那个晚上可能就是馅饼砸身之夜。可能在今天,馅饼都需要交换,需要豁出去,这我都懂,只是我从没想用这样的方式得到,还因为我是大叔,不升职,放自己一马也没什么大不了。
我去邢海涛办公室给他送书报的时候,其实是想劝一下他。
我犹豫了很久要不要去劝,但想到他对我不错,多少要去表示一下。
我推开他的门,把当天的报刊放在他的桌上,他从书里抬起头,皱着眉头向我微笑着点头,说,谢谢。
然后他把头低下继续看书,那一如既往淡淡的距离感,说明他习惯性地不想和别人走得太近,所以即使明天要到别的部门去了,也不想交流这事,省得心烦。
我说,邢老师你在看什么书?
他说,庄子的东西,台湾陈鼓应的品评,蛮有意思的。
我说,我可看不懂。
他眼神安静,说,其实也就是一些人生道理。
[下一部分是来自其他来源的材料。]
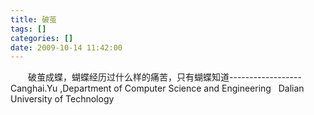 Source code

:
 ```yaml
---
title: 破茧
tags: []
categories: []
date: 2009-10-14 11:42:00 
---
```



&emsp;&emsp;破茧成蝶，蝴蝶经历过什么样的痛苦，只有蝴蝶知道------------------Canghai.Yu ,Department of Computer Science and Engineering   Dalian University of Technology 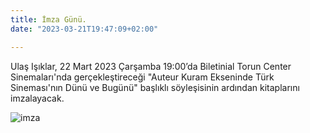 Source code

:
 ```yaml
---
title: İmza Günü.
date: "2023-03-21T19:47:09+02:00"

---
```

Ulaş Işıklar, 22 Mart 2023 Çarşamba 19:00’da Biletinial Torun Center Sinemaları'nda gerçekleştireceği "Auteur Kuram Ekseninde Türk Sineması'nın Dünü ve Bugünü" başlıklı söyleşisinin ardından kitaplarını imzalayacak.


![imza](/images/imzagunu.jpg)
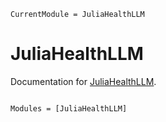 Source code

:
 ```@meta
CurrentModule = JuliaHealthLLM
```

# JuliaHealthLLM

Documentation for [JuliaHealthLLM](https://github.com/ParamThakkar123/JuliaHealthLLM.jl).

```@index
```

```@autodocs
Modules = [JuliaHealthLLM]
```
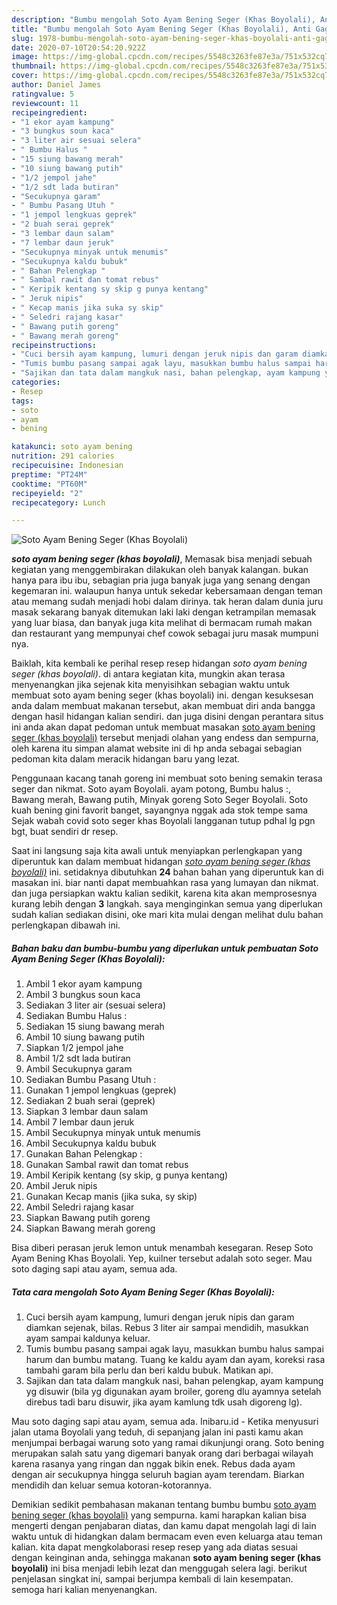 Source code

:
 ```yaml
---
description: "Bumbu mengolah Soto Ayam Bening Seger (Khas Boyolali), Anti Gagal"
title: "Bumbu mengolah Soto Ayam Bening Seger (Khas Boyolali), Anti Gagal"
slug: 1978-bumbu-mengolah-soto-ayam-bening-seger-khas-boyolali-anti-gagal
date: 2020-07-10T20:54:20.922Z
image: https://img-global.cpcdn.com/recipes/5548c3263fe87e3a/751x532cq70/soto-ayam-bening-seger-khas-boyolali-foto-resep-utama.jpg
thumbnail: https://img-global.cpcdn.com/recipes/5548c3263fe87e3a/751x532cq70/soto-ayam-bening-seger-khas-boyolali-foto-resep-utama.jpg
cover: https://img-global.cpcdn.com/recipes/5548c3263fe87e3a/751x532cq70/soto-ayam-bening-seger-khas-boyolali-foto-resep-utama.jpg
author: Daniel James
ratingvalue: 5
reviewcount: 11
recipeingredient:
- "1 ekor ayam kampung"
- "3 bungkus soun kaca"
- "3 liter air sesuai selera"
- " Bumbu Halus "
- "15 siung bawang merah"
- "10 siung bawang putih"
- "1/2 jempol jahe"
- "1/2 sdt lada butiran"
- "Secukupnya garam"
- " Bumbu Pasang Utuh "
- "1 jempol lengkuas geprek"
- "2 buah serai geprek"
- "3 lembar daun salam"
- "7 lembar daun jeruk"
- "Secukupnya minyak untuk menumis"
- "Secukupnya kaldu bubuk"
- " Bahan Pelengkap "
- " Sambal rawit dan tomat rebus"
- " Keripik kentang sy skip g punya kentang"
- " Jeruk nipis"
- " Kecap manis jika suka sy skip"
- " Seledri rajang kasar"
- " Bawang putih goreng"
- " Bawang merah goreng"
recipeinstructions:
- "Cuci bersih ayam kampung, lumuri dengan jeruk nipis dan garam diamkan sejenak, bilas. Rebus 3 liter air sampai mendidih, masukkan ayam sampai kaldunya keluar."
- "Tumis bumbu pasang sampai agak layu, masukkan bumbu halus sampai harum dan bumbu matang. Tuang ke kaldu ayam dan ayam, koreksi rasa tambahi garam bila perlu dan beri kaldu bubuk. Matikan api."
- "Sajikan dan tata dalam mangkuk nasi, bahan pelengkap, ayam kampung yg disuwir (bila yg digunakan ayam broiler, goreng dlu ayamnya setelah direbus tadi baru disuwir, jika ayam kamlung tdk usah digoreng lg)."
categories:
- Resep
tags:
- soto
- ayam
- bening

katakunci: soto ayam bening 
nutrition: 291 calories
recipecuisine: Indonesian
preptime: "PT24M"
cooktime: "PT60M"
recipeyield: "2"
recipecategory: Lunch

---
```



![Soto Ayam Bening Seger (Khas Boyolali)](https://img-global.cpcdn.com/recipes/5548c3263fe87e3a/751x532cq70/soto-ayam-bening-seger-khas-boyolali-foto-resep-utama.jpg)

<b><i>soto ayam bening seger (khas boyolali)</i></b>, Memasak bisa menjadi sebuah kegiatan yang menggembirakan dilakukan oleh banyak kalangan. bukan hanya para ibu ibu, sebagian pria juga banyak juga yang senang dengan kegemaran ini. walaupun hanya untuk sekedar kebersamaan dengan teman atau memang sudah menjadi hobi dalam dirinya. tak heran dalam dunia juru masak sekarang banyak ditemukan laki laki dengan ketrampilan memasak yang luar biasa, dan banyak juga kita melihat di bermacam rumah makan dan restaurant yang mempunyai chef cowok sebagai juru masak mumpuni nya.

Baiklah, kita kembali ke perihal resep resep hidangan <i>soto ayam bening seger (khas boyolali)</i>. di antara kegiatan kita, mungkin akan terasa menyenangkan jika sejenak kita menyisihkan sebagian waktu untuk membuat soto ayam bening seger (khas boyolali) ini. dengan kesuksesan anda dalam membuat makanan tersebut, akan membuat diri anda bangga dengan hasil hidangan kalian sendiri. dan juga disini dengan perantara situs ini anda akan dapat pedoman untuk membuat masakan <u>soto ayam bening seger (khas boyolali)</u> tersebut menjadi olahan yang endess dan sempurna, oleh karena itu simpan alamat website ini di hp anda sebagai sebagian pedoman kita dalam meracik hidangan baru yang lezat.

Penggunaan kacang tanah goreng ini membuat soto bening semakin terasa seger dan nikmat. Soto ayam Boyolali. ayam potong, Bumbu halus :, Bawang merah, Bawang putih, Minyak goreng Soto Seger Boyolali. Soto kuah bening gini favorit banget, sayangnya nggak ada stok tempe sama Sejak wabah covid soto seger khas Boyolali langganan tutup pdhal lg pgn bgt, buat sendiri dr resep.


Saat ini langsung saja kita awali untuk menyiapkan perlengkapan yang diperuntuk kan dalam membuat hidangan <u><i>soto ayam bening seger (khas boyolali)</i></u> ini. setidaknya dibutuhkan <b>24</b> bahan bahan yang diperuntuk kan di masakan ini. biar nanti dapat membuahkan rasa yang lumayan dan nikmat. dan juga persiapkan waktu kalian sedikit, karena kita akan memprosesnya kurang lebih dengan <b>3</b> langkah. saya menginginkan semua yang diperlukan sudah kalian sediakan disini, oke mari kita mulai dengan melihat dulu bahan perlengkapan dibawah ini.

<!--inarticleads1-->

##### Bahan baku dan bumbu-bumbu yang diperlukan untuk pembuatan Soto Ayam Bening Seger (Khas Boyolali):

1. Ambil 1 ekor ayam kampung
1. Ambil 3 bungkus soun kaca
1. Sediakan 3 liter air (sesuai selera)
1. Sediakan  Bumbu Halus :
1. Sediakan 15 siung bawang merah
1. Ambil 10 siung bawang putih
1. Siapkan 1/2 jempol jahe
1. Ambil 1/2 sdt lada butiran
1. Ambil Secukupnya garam
1. Sediakan  Bumbu Pasang Utuh :
1. Gunakan 1 jempol lengkuas (geprek)
1. Sediakan 2 buah serai (geprek)
1. Siapkan 3 lembar daun salam
1. Ambil 7 lembar daun jeruk
1. Ambil Secukupnya minyak untuk menumis
1. Ambil Secukupnya kaldu bubuk
1. Gunakan  Bahan Pelengkap :
1. Gunakan  Sambal rawit dan tomat rebus
1. Ambil  Keripik kentang (sy skip, g punya kentang)
1. Ambil  Jeruk nipis
1. Gunakan  Kecap manis (jika suka, sy skip)
1. Ambil  Seledri rajang kasar
1. Siapkan  Bawang putih goreng
1. Siapkan  Bawang merah goreng


Bisa diberi perasan jeruk lemon untuk menambah kesegaran. Resep Soto Ayam Bening Khas Boyolali. Yep, kuilner tersebut adalah soto seger. Mau soto daging sapi atau ayam, semua ada. 

<!--inarticleads2-->

##### Tata cara mengolah Soto Ayam Bening Seger (Khas Boyolali):

1. Cuci bersih ayam kampung, lumuri dengan jeruk nipis dan garam diamkan sejenak, bilas. Rebus 3 liter air sampai mendidih, masukkan ayam sampai kaldunya keluar.
1. Tumis bumbu pasang sampai agak layu, masukkan bumbu halus sampai harum dan bumbu matang. Tuang ke kaldu ayam dan ayam, koreksi rasa tambahi garam bila perlu dan beri kaldu bubuk. Matikan api.
1. Sajikan dan tata dalam mangkuk nasi, bahan pelengkap, ayam kampung yg disuwir (bila yg digunakan ayam broiler, goreng dlu ayamnya setelah direbus tadi baru disuwir, jika ayam kamlung tdk usah digoreng lg).


Mau soto daging sapi atau ayam, semua ada. Inibaru.id - Ketika menyusuri jalan utama Boyolali yang teduh, di sepanjang jalan ini pasti kamu akan menjumpai berbagai warung soto yang ramai dikunjungi orang. Soto bening merupakan salah satu yang digemari banyak orang dari berbagai wilayah karena rasanya yang ringan dan nggak bikin enek. Rebus dada ayam dengan air secukupnya hingga seluruh bagian ayam terendam. Biarkan mendidih dan keluar semua kotoran-kotorannya. 

Demikian sedikit pembahasan makanan tentang bumbu bumbu <u>soto ayam bening seger (khas boyolali)</u> yang sempurna. kami harapkan kalian bisa mengerti dengan penjabaran diatas, dan kamu dapat mengolah lagi di lain waktu untuk di hidangkan dalam bermacam even even keluarga atau teman kalian. kita dapat mengkolaborasi resep resep yang ada diatas sesuai dengan keinginan anda, sehingga makanan <b>soto ayam bening seger (khas boyolali)</b> ini bisa menjadi lebih lezat dan menggugah selera lagi. berikut penjelasan singkat ini, sampai berjumpa kembali di lain kesempatan. semoga hari kalian menyenangkan.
接着他笑了笑说,人生的道理,古人都已经说透了。
我说,可是,能解决今天的烦恼吗?
他说,看你怎么看,比如,无用和有用,你的有用可能是别人的无用,做个无用的人对别人而言无用,但可能恰好对你自己的心性最有用。
我知道他在说什么。我发现他的两鬓有些白发了,他脸上似有似无的忧郁让我怜悯。我说,邢老师,不管怎么评价,你都是有用的,对于我,这一年怎么能说无用呢,我喜欢你这样的心性。
他居然脸红了,摇摇手说,哪里哪里。
他说,反正都在一幢楼里,换一个部门也算不上分开嘛。
他眼睛看着面前的茶杯,轻轻用手指弹了一下杯把,低头继续看书。
他那样的淡然让我很羡慕,我想,通透的大叔根本不需要别人安慰,因为他自成一体,不付出,就能将伤害降到零。